There had been a lot of fog before Christmas, and it is fog of all weathers makes me feel miserable; but after Christmas it was very rough, and I don't mind the rough weather so much. On rough days I often wrapped up well and went down on the beach to watch the white horses racing into the bay; or I would go for walks on L'Ancresse Common. I like it much better in the winter than in the summer: it must be more like Raymond said it was when the Clos-du-Valle was an island. I had as much as I could do to keep on my feet and not be blown over; and sometimes I didn't meet a soul. I don't think I went across the Common once without remembering Abel and how I had walked with him that afternoon and been raised up to the skies, only to be knocked down to the ground like the old fool I was.
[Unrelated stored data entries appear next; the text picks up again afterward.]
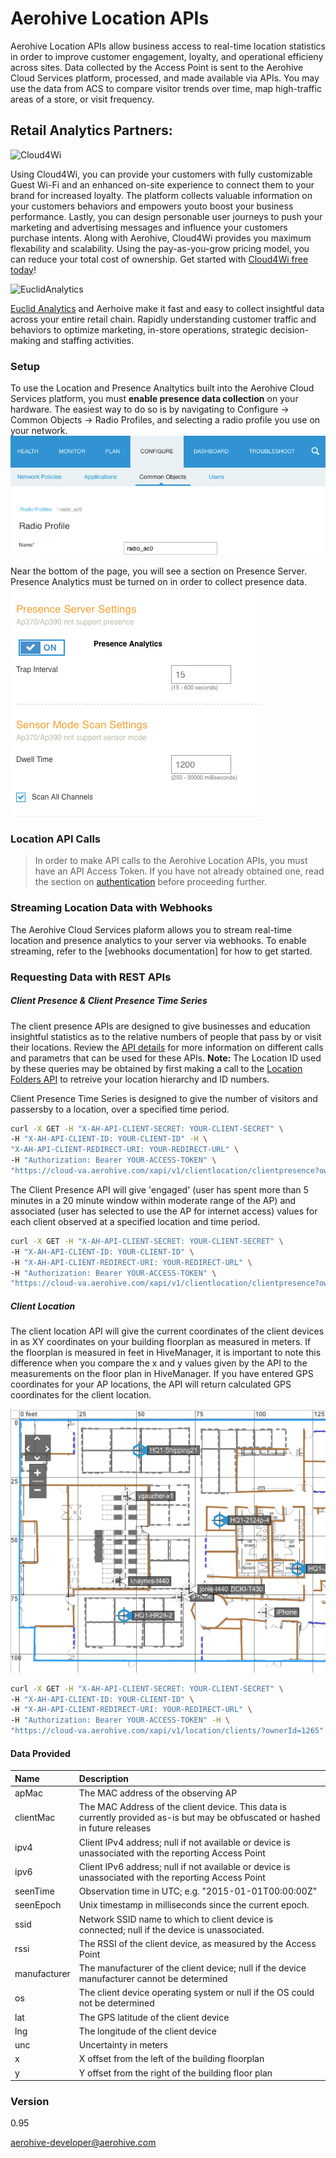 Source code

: # Aerohive Location APIs
Aerohive Location APIs allow business access to real-time location statistics in order to improve customer engagement, loyalty, and operational efficieny across sites. Data collected by the Access Point is sent to the Aerohive Cloud Services platform, processed, and made available via APIs. You may use the data from ACS to compare visitor trends over time, map high-traffic areas of a store, or visit frequency. 

## Retail Analytics Partners:
![Cloud4Wi](http://cloud4wi.com/wp-content/uploads/2015/08/logo_cloud4wi.png)

Using Cloud4Wi, you can provide your customers with fully customizable Guest Wi-Fi and an enhanced on-site experience to connect them to your brand for increased loyalty. The platform collects valuable information on your customers behaviors and empowers youto boost your business performance. Lastly, you can design personable user journeys to push your marketing and advertising messages and influence your customers purchase intents.
Along with Aerohive, Cloud4Wi provides you maximum flexability and scalability. Using the pay-as-you-grow pricing model, you can reduce your total cost of ownership. Get started with [Cloud4Wi free today]!


![EuclidAnalytics](http://vnn2n6zoye-flywheel.netdna-ssl.com/wp-content/themes/euclid16/images/logo.png)

[Euclid Analytics] and Aerhoive make it fast and easy to collect insightful data across your entire retail chain. Rapidly understanding customer traffic and behaviors to optimize marketing, in-store operations, strategic decision-making and staffing activities. 

### Setup
To use the Location and Presence Analtytics built into the Aerohive Cloud Services platform, you must **enable presence data collection** on your hardware. The easiest way to do so is by navigating to Configure -> Common Objects -> Radio Profiles, and selecting a radio profile you use on your network. ![RadioProfile](https://raw.githubusercontent.com/aerohive/StoreSurge/master/RadioProfile.tiff)

Near the bottom of the page, you will see a section on Presence Server. Presence Analytics must be turned on in order to collect presence data.
![Presence Server](https://raw.githubusercontent.com/aerohive/StoreSurge/master/PresenceSettings.tiff)

### Location API Calls
>In order to make API calls to the Aerohive Location APIs, you must have an API Access Token. If you have not already obtained one, read the section on [authentication] before proceeding further.

### Streaming Location Data with Webhooks
The Aerohive Cloud Services plaform allows you to stream real-time location and presence analytics to your server via webhooks. To enable streaming, refer to the [webhooks documentation] for how to get started.

### Requesting Data with REST APIs
##### Client Presence & Client Presence Time Series
The client presence APIs are designed to give businesses and education insightful statistics as to the relative numbers of people that pass by or visit their locations.
Review the [API details] for more information on different calls and parametrs that can be used for these APIs. **Note:** The Location ID used by these queries may be obtained by first making a call to the [Location Folders API] to retreive your location hierarchy and ID numbers.

Client Presence Time Series is designed to give the number of visitors and passersby to a location, over a specified time period. 

```sh
curl -X GET -H "X-AH-API-CLIENT-SECRET: YOUR-CLIENT-SECRET" \
-H "X-AH-API-CLIENT-ID: YOUR-CLIENT-ID" -H \
"X-AH-API-CLIENT-REDIRECT-URI: YOUR-REDIRECT-URL" \
-H "Authorization: Bearer YOUR-ACCESS-TOKEN" \
"https://cloud-va.aerohive.com/xapi/v1/clientlocation/clientpresence?ownerId=1265&location=5433133630928&startTime=2016-03-03T22:46:14.000Z&endTime=2016-03-06T15:49:32.000-08:00&timeUnit=OneHour"
```

The Client Presence API will give 'engaged' (user has spent more than 5 minutes in a 20 minute window within moderate range of the AP) and associated (user has selected to use the AP for internet access) values for each client observed at a specified location and time period.
```sh
curl -X GET -H "X-AH-API-CLIENT-SECRET: YOUR-CLIENT-SECRET" \
-H "X-AH-API-CLIENT-ID: YOUR-CLIENT-ID" \
-H "X-AH-API-CLIENT-REDIRECT-URI: YOUR-REDIRECT-URL" \
-H "Authorization: Bearer YOUR-ACCESS-TOKEN" \
"https://cloud-va.aerohive.com/xapi/v1/clientlocation/clientpresence?ownerId=1265&location=5433133630928&startTime=2015-12-01T22:46:14.000Z&endTime=2015-12-15T15:49:32.000-08:00&timeUnit=OneHour"
```

##### Client Location
The client location API will give the current coordinates of the client devices in as XY coordinates on your building floorplan as measured in meters. If the floorplan is measured in feet in HiveManager, it is important to note this difference when you compare the x and y values given by the API to the measurements on the floor plan in HiveManager. If you have entered GPS coordinates for your AP locations, the API will return calculated GPS coordinates for the client location.

![Floorplan](https://github.com/aerohive/StoreSurge/raw/master/Floormap.tiff)
```sh
curl -X GET -H "X-AH-API-CLIENT-SECRET: YOUR-CLIENT-SECRET" \
-H "X-AH-API-CLIENT-ID: YOUR-CLIENT-ID" \
-H "X-AH-API-CLIENT-REDIRECT-URI: YOUR-REDIRECT-URL" \
-H "Authorization: Bearer YOUR-ACCESS-TOKEN" -H \
"https://cloud-va.aerohive.com/xapi/v1/location/clients/?ownerId=1265"
```
#### Data Provided
|Name       |Description        |
|:-----------|:-------------------|
|apMac      | The MAC address of the observing AP |
|clientMac	| The MAC Address of the client device. This data is currently provided as-is but may be obfuscated or hashed in future releases|
|ipv4	    | Client IPv4 address; null if not available or device is unassociated with the reporting Access Point|
|ipv6	    | Client IPv6 address; null if not available or device is unassociated with the reporting Access Point
|seenTime	| Observation time in UTC; e.g. "2015-01-01T00:00:00Z"|
|seenEpoch	| Unix timestamp in milliseconds since the current epoch.|
|ssid	    | Network SSID name to which to client device is connected; null if the device is unassociated.|
|rssi	    | The RSSI of the client device, as measured by the Access Point |
|manufacturer|	The manufacturer of the client device; null if the device manufacturer cannot be determined |
|os	        | The client device operating system or null if the OS could not be determined |
|lat	    | The GPS latitude of the client device |
|lng	    | The longitude of the client device |
|unc	    | Uncertainty in meters |
|x	        | X offset from the left of the building floorplan |
|y	        | Y offset from the right of the building floor plan |


### Version
0.95

aerohive-developer@aerohive.com

[Cloud4Wi free today]: <https://controlpanel.cloud4wi.com/freemium/aerohive>
[Euclid Analytics]: <http://euclidanalytics.com/products/>
   [configuring a User Group]: <http://docs.aerohive.com/330000/docs/help/english/ng/learning-whats-new.htm#gui/configuration/configuring-user-group.htm>
   [authentication]: <https://developer.aerohive.com/docs/authentication>
   [video tutorial]: <https://training.aerohive.com/#/courses/course/207185>
   [API details]: <https://developer.aerohive.com/docs/api-documentation#!/clientlocation>
   [Location Folders API]: <https://developer.aerohive.com/docs/api-documentation#!/configuration-device-location>
   

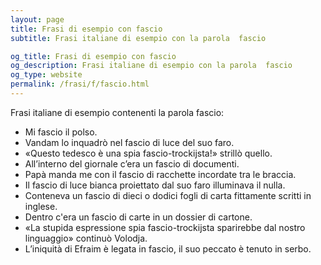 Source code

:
 ```yaml
---
layout: page
title: Frasi di esempio con fascio 
subtitle: Frasi italiane di esempio con la parola  fascio

og_title: Frasi di esempio con fascio 
og_description: Frasi italiane di esempio con la parola  fascio
og_type: website
permalink: /frasi/f/fascio.html
---
```


Frasi italiane di esempio contenenti la parola fascio:


- Mi fascio il polso.
- Vandam lo inquadrò nel fascio di luce del suo faro.
- «Questo tedesco è una spia fascio-trockijsta!» strillò quello.
- All’interno del giornale c’era un fascio di documenti.
- Papà manda me con il fascio di racchette incordate tra le braccia.
- Il fascio di luce bianca proiettato dal suo faro illuminava il nulla.
- Conteneva un fascio di dieci o dodici fogli di carta fittamente scritti in inglese.
- Dentro c'era un fascio di carte in un dossier di cartone.
- «La stupida espressione spia fascio-trockijsta sparirebbe dal nostro linguaggio» continuò Volodja.
- L’iniquità di Efraim è legata in fascio, il suo peccato è tenuto in serbo.
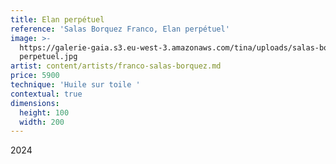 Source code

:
 ```yaml
---
title: Elan perpétuel
reference: 'Salas Borquez Franco, Elan perpétuel'
image: >-
  https://galerie-gaia.s3.eu-west-3.amazonaws.com/tina/uploads/salas-borquez-franco/galerie-gaia-franco-salas-borquez-elan
  perpetuel.jpg
artist: content/artists/franco-salas-borquez.md
price: 5900
technique: 'Huile sur toile '
contextual: true
dimensions:
  height: 100
  width: 200
---
```


2024
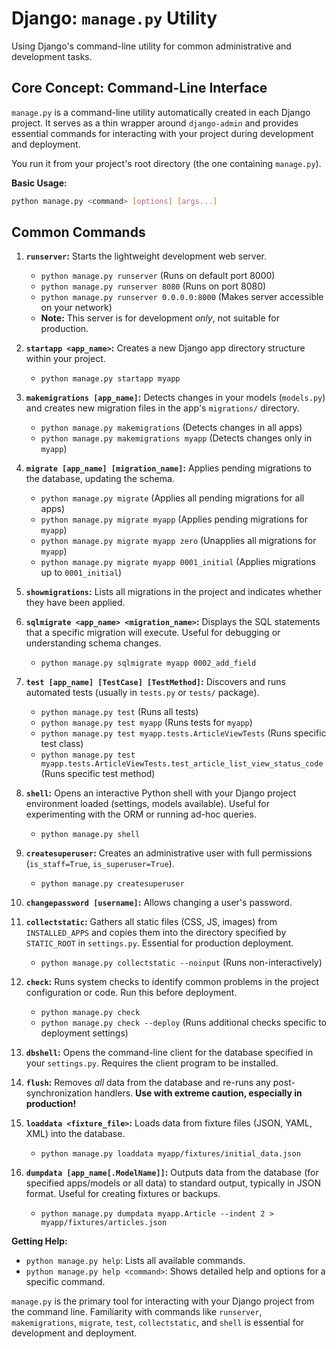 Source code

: # Django: `manage.py` Utility

Using Django's command-line utility for common administrative and development tasks.

## Core Concept: Command-Line Interface

`manage.py` is a command-line utility automatically created in each Django project. It serves as a thin wrapper around `django-admin` and provides essential commands for interacting with your project during development and deployment.

You run it from your project's root directory (the one containing `manage.py`).

**Basic Usage:**

```bash
python manage.py <command> [options] [args...]
```

## Common Commands

1.  **`runserver`:** Starts the lightweight development web server.
    *   `python manage.py runserver` (Runs on default port 8000)
    *   `python manage.py runserver 8080` (Runs on port 8080)
    *   `python manage.py runserver 0.0.0.0:8000` (Makes server accessible on your network)
    *   **Note:** This server is for development *only*, not suitable for production.

2.  **`startapp <app_name>`:** Creates a new Django app directory structure within your project.
    *   `python manage.py startapp myapp`

3.  **`makemigrations [app_name]`:** Detects changes in your models (`models.py`) and creates new migration files in the app's `migrations/` directory.
    *   `python manage.py makemigrations` (Detects changes in all apps)
    *   `python manage.py makemigrations myapp` (Detects changes only in `myapp`)

4.  **`migrate [app_name] [migration_name]`:** Applies pending migrations to the database, updating the schema.
    *   `python manage.py migrate` (Applies all pending migrations for all apps)
    *   `python manage.py migrate myapp` (Applies pending migrations for `myapp`)
    *   `python manage.py migrate myapp zero` (Unapplies all migrations for `myapp`)
    *   `python manage.py migrate myapp 0001_initial` (Applies migrations up to `0001_initial`)

5.  **`showmigrations`:** Lists all migrations in the project and indicates whether they have been applied.

6.  **`sqlmigrate <app_name> <migration_name>`:** Displays the SQL statements that a specific migration will execute. Useful for debugging or understanding schema changes.
    *   `python manage.py sqlmigrate myapp 0002_add_field`

7.  **`test [app_name] [TestCase] [TestMethod]`:** Discovers and runs automated tests (usually in `tests.py` or `tests/` package).
    *   `python manage.py test` (Runs all tests)
    *   `python manage.py test myapp` (Runs tests for `myapp`)
    *   `python manage.py test myapp.tests.ArticleViewTests` (Runs specific test class)
    *   `python manage.py test myapp.tests.ArticleViewTests.test_article_list_view_status_code` (Runs specific test method)

8.  **`shell`:** Opens an interactive Python shell with your Django project environment loaded (settings, models available). Useful for experimenting with the ORM or running ad-hoc queries.
    *   `python manage.py shell`

9.  **`createsuperuser`:** Creates an administrative user with full permissions (`is_staff=True`, `is_superuser=True`).
    *   `python manage.py createsuperuser`

10. **`changepassword [username]`:** Allows changing a user's password.

11. **`collectstatic`:** Gathers all static files (CSS, JS, images) from `INSTALLED_APPS` and copies them into the directory specified by `STATIC_ROOT` in `settings.py`. Essential for production deployment.
    *   `python manage.py collectstatic --noinput` (Runs non-interactively)

12. **`check`:** Runs system checks to identify common problems in the project configuration or code. Run this before deployment.
    *   `python manage.py check`
    *   `python manage.py check --deploy` (Runs additional checks specific to deployment settings)

13. **`dbshell`:** Opens the command-line client for the database specified in your `settings.py`. Requires the client program to be installed.

14. **`flush`:** Removes *all* data from the database and re-runs any post-synchronization handlers. **Use with extreme caution, especially in production!**

15. **`loaddata <fixture_file>`:** Loads data from fixture files (JSON, YAML, XML) into the database.
    *   `python manage.py loaddata myapp/fixtures/initial_data.json`

16. **`dumpdata [app_name[.ModelName]]`:** Outputs data from the database (for specified apps/models or all data) to standard output, typically in JSON format. Useful for creating fixtures or backups.
    *   `python manage.py dumpdata myapp.Article --indent 2 > myapp/fixtures/articles.json`

**Getting Help:**

*   `python manage.py help`: Lists all available commands.
*   `python manage.py help <command>`: Shows detailed help and options for a specific command.

`manage.py` is the primary tool for interacting with your Django project from the command line. Familiarity with commands like `runserver`, `makemigrations`, `migrate`, `test`, `collectstatic`, and `shell` is essential for development and deployment. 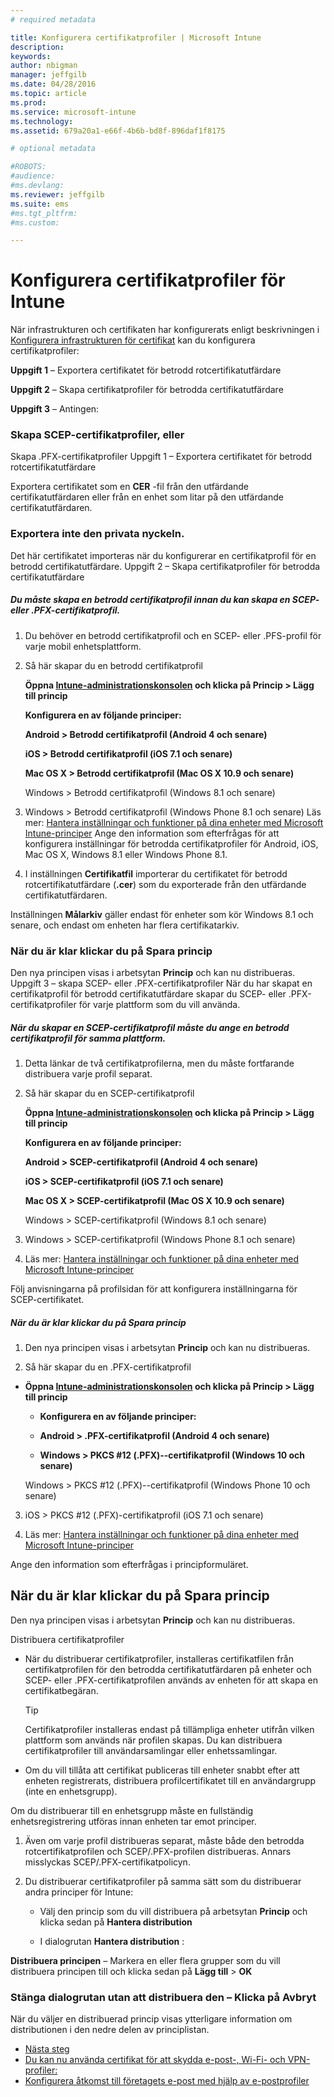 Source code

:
 ```yaml
---
# required metadata

title: Konfigurera certifikatprofiler | Microsoft Intune
description:
keywords:
author: nbigman
manager: jeffgilb
ms.date: 04/28/2016
ms.topic: article
ms.prod:
ms.service: microsoft-intune
ms.technology:
ms.assetid: 679a20a1-e66f-4b6b-bd8f-896daf1f8175

# optional metadata

#ROBOTS:
#audience:
#ms.devlang:
ms.reviewer: jeffgilb
ms.suite: ems
#ms.tgt_pltfrm:
#ms.custom:

---
```


# Konfigurera certifikatprofiler för Intune
När infrastrukturen och certifikaten har konfigurerats enligt beskrivningen i [Konfigurera infrastrukturen för certifikat](configure-certificate-infrastructure.md) kan du konfigurera certifikatprofiler:

**Uppgift 1** – Exportera certifikatet för betrodd rotcertifikatutfärdare

**Uppgift 2** – Skapa certifikatprofiler för betrodda certifikatutfärdare

**Uppgift 3** – Antingen:

### Skapa SCEP-certifikatprofiler, eller
Skapa .PFX-certifikatprofiler Uppgift 1 – Exportera certifikatet för betrodd rotcertifikatutfärdare

Exportera certifikatet som en **CER** -fil från den utfärdande certifikatutfärdaren eller från en enhet som litar på den utfärdande certifikatutfärdaren.

### Exportera inte den privata nyckeln.
Det här certifikatet importeras när du konfigurerar en certifikatprofil för en betrodd certifikatutfärdare. Uppgift 2 – Skapa certifikatprofiler för betrodda certifikatutfärdare

##### Du måste skapa en **betrodd certifikatprofil** innan du kan skapa en SCEP- eller .PFX-certifikatprofil.

1.  Du behöver en betrodd certifikatprofil och en SCEP- eller .PFS-profil för varje mobil enhetsplattform.

2.  Så här skapar du en betrodd certifikatprofil

    **Öppna [Intune-administrationskonsolen](https://manage.microsoft.com) och klicka på **Princip** &gt; **Lägg till princip****

    **Konfigurera en av följande principer:**

    **Android &gt; Betrodd certifikatprofil (Android 4 och senare)**

    **iOS &gt; Betrodd certifikatprofil (iOS 7.1 och senare)**

    **Mac OS X &gt; Betrodd certifikatprofil (Mac OS X 10.9 och senare)**

    Windows &gt; Betrodd certifikatprofil (Windows 8.1 och senare)

3.  Windows &gt; Betrodd certifikatprofil (Windows Phone 8.1 och senare) Läs mer: [Hantera inställningar och funktioner på dina enheter med Microsoft Intune-principer](manage-settings-and-features-on-your-devices-with-microsoft-intune-policies.md) Ange den information som efterfrågas för att konfigurera inställningar för betrodda certifikatprofiler för Android, iOS, Mac OS X, Windows 8.1 eller Windows Phone 8.1.


4.  I inställningen **Certifikatfil** importerar du certifikatet för betrodd rotcertifikatutfärdare (**.cer**) som du exporterade från den utfärdande certifikatutfärdaren.

Inställningen **Målarkiv** gäller endast för enheter som kör Windows 8.1 och senare, och endast om enheten har flera certifikatarkiv.

### När du är klar klickar du på **Spara princip**
Den nya principen visas i arbetsytan **Princip** och kan nu distribueras. Uppgift 3 – skapa SCEP- eller .PFX-certifikatprofiler När du har skapat en certifikatprofil för betrodd certifikatutfärdare skapar du SCEP- eller .PFX-certifikatprofiler för varje plattform som du vill använda.

##### När du skapar en SCEP-certifikatprofil måste du ange en betrodd certifikatprofil för samma plattform.

1.  Detta länkar de två certifikatprofilerna, men du måste fortfarande distribuera varje profil separat.

2.  Så här skapar du en SCEP-certifikatprofil

    **Öppna [Intune-administrationskonsolen](https://manage.microsoft.com) och klicka på **Princip** &gt; **Lägg till princip****

    **Konfigurera en av följande principer:**

    **Android &gt; SCEP-certifikatprofil (Android 4 och senare)**

    **iOS &gt; SCEP-certifikatprofil (iOS 7.1 och senare)**

    **Mac OS X &gt; SCEP-certifikatprofil (Mac OS X 10.9 och senare)**

    Windows &gt; SCEP-certifikatprofil (Windows 8.1 och senare)

3.  Windows &gt; SCEP-certifikatprofil (Windows Phone 8.1 och senare)

4.  Läs mer: [Hantera inställningar och funktioner på dina enheter med Microsoft Intune-principer](manage-settings-and-features-on-your-devices-with-microsoft-intune-policies.md)

Följ anvisningarna på profilsidan för att konfigurera inställningarna för SCEP-certifikatet.

##### När du är klar klickar du på **Spara princip**

1.  Den nya principen visas i arbetsytan **Princip** och kan nu distribueras.

2.  Så här skapar du en .PFX-certifikatprofil



-   **Öppna [Intune-administrationskonsolen](https://manage.microsoft.com) och klicka på **Princip** &gt; **Lägg till princip****

    -   **Konfigurera en av följande principer:**

    -   **Android &gt; .PFX-certifikatprofil (Android 4 och senare)**

    -    **Windows &gt; PKCS #12 (.PFX)--certifikatprofil (Windows 10 och senare)**    

    Windows &gt; PKCS #12 (.PFX)--certifikatprofil (Windows Phone 10 och senare)

3.  iOS > PKCS #12 (.PFX)-certifikatprofil (iOS 7.1 och senare)

4.  Läs mer: [Hantera inställningar och funktioner på dina enheter med Microsoft Intune-principer](manage-settings-and-features-on-your-devices-with-microsoft-intune-policies.md)

Ange den information som efterfrågas i principformuläret.

## När du är klar klickar du på **Spara princip**
Den nya principen visas i arbetsytan **Princip** och kan nu distribueras.

Distribuera certifikatprofiler

-   När du distribuerar certifikatprofiler, installeras certifikatfilen från certifikatprofilen för den betrodda certifikatutfärdaren på enheter och SCEP- eller .PFX-certifikatprofilen används av enheten för att skapa en certifikatbegäran.

    > [!TIP]
    > Certifikatprofiler installeras endast på tillämpliga enheter utifrån vilken plattform som används när profilen skapas. Du kan distribuera certifikatprofiler till användarsamlingar eller enhetssamlingar.

-   Om du vill tillåta att certifikat publiceras till enheter snabbt efter att enheten registrerats, distribuera profilcertifikatet till en användargrupp (inte en enhetsgrupp).

Om du distribuerar till en enhetsgrupp måste en fullständig enhetsregistrering utföras innan enheten tar emot principer.

1.  Även om varje profil distribueras separat, måste både den betrodda rotcertifikatprofilen och SCEP/.PFX-profilen distribueras. Annars misslyckas SCEP/.PFX-certifikatpolicyn.

2.  Du distribuerar certifikatprofiler på samma sätt som du distribuerar andra principer för Intune:

    -   Välj den princip som du vill distribuera på arbetsytan **Princip** och klicka sedan på **Hantera distribution**

    -   I dialogrutan **Hantera distribution** :

**Distribuera principen** – Markera en eller flera grupper som du vill distribuera principen till och klicka sedan på **Lägg till** &gt; **OK**
###  **Stänga dialogrutan utan att distribuera den** – Klicka på **Avbryt**

När du väljer en distribuerad princip visas ytterligare information om distributionen i den nedre delen av principlistan.

-  [Nästa steg](configure-access-to-corporate-email-using-email-profiles-with-Microsoft-Intune.md)
-  [Du kan nu använda certifikat för att skydda e-post-, Wi-Fi- och VPN-profiler:](wi-fi-connections-in-microsoft-intune.md)
-  [Konfigurera åtkomst till företagets e-post med hjälp av e-postprofiler](vpn-connections-in-microsoft-intune.md)


<!--HONumber=May16_HO2-->


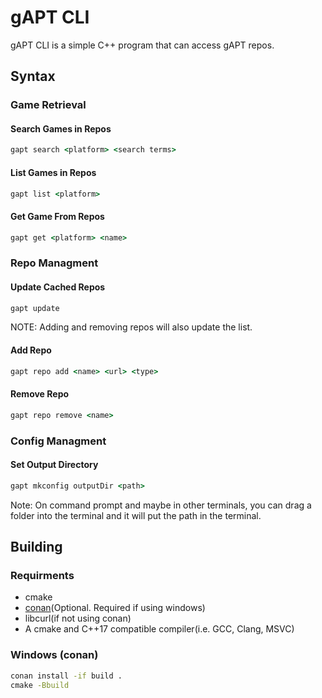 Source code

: # gAPT CLI

gAPT CLI is a simple C++ program that can access gAPT repos.

## Syntax

### Game Retrieval

#### Search Games in Repos

```cmd
gapt search <platform> <search terms>
```

#### List Games in Repos

```cmd
gapt list <platform>
```

#### Get Game From Repos

```cmd
gapt get <platform> <name>
```

### Repo Managment

#### Update Cached Repos

```cmd
gapt update
```

NOTE: Adding and removing repos will also update the list.

#### Add Repo

```cmd
gapt repo add <name> <url> <type>
```

#### Remove Repo

```cmd
gapt repo remove <name>
```

### Config Managment

#### Set Output Directory

```cmd
gapt mkconfig outputDir <path>
```

Note: On command prompt and maybe in other terminals, you can drag a folder into the terminal and it will put the path in the terminal.

## Building

### Requirments

- cmake
- [conan](https://conan.io/downloads.html)(Optional. Required if using windows)
- libcurl(if not using conan)
- A cmake and C++17 compatible compiler(i.e. GCC, Clang, MSVC)

### Windows (conan)

```cmd
conan install -if build .
cmake -Bbuild
```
One afternoon I made the round and came back by the Vale Church. It was sun and cloud and wind and very cold; and yet, for some reason I thought I would go in the churchyard before I went home. It don't make me sad, it cheers me up to see the graves: I feel here at least I am among Guernsey people. I had a look at my grandfather's. The gravestone is old and greenish, and there are others of my father's family buried there; but my grandfather's was the only name I could make out. Ah well, I thought, I will be under there myself before long. I didn't mind; but I got the feeling I wanted to go in the church. I don't go for the services, but that don't mean I wouldn't like to sometimes: only I can't bring myself to stand up and say with everybody I believe this and I believe that, when I am not at all sure in my own mind I do. I pushed open the heavy door and went in; and, as I expected, there wasn't nobody inside. There is something about a church and, for me, the Vale Church in particular, make it different from a Chapel, or a Mission Hall, or any other building. It isn't only a place where people go to sing and pray and listen to the preacher. It is the House of God. For hundreds of years people have gone there to worship and sing praises and say prayers and sleep through the sermon and be hypocrites for the rest of the week; but then, who isn't? My father took me to the Vale Church one Sunday when I was a small boy. I remember the one thing I wanted in the world at that time was a black oil-skin coat like my father wore when he went fishing. It was before I could read and, while the people was bent over praying the proper prayers from the book, I was praying in my own words to have my little oil-skin coat. The funny part of it is my prayer was answered; for my mother bought me one without my asking. I would never have dared to ask her.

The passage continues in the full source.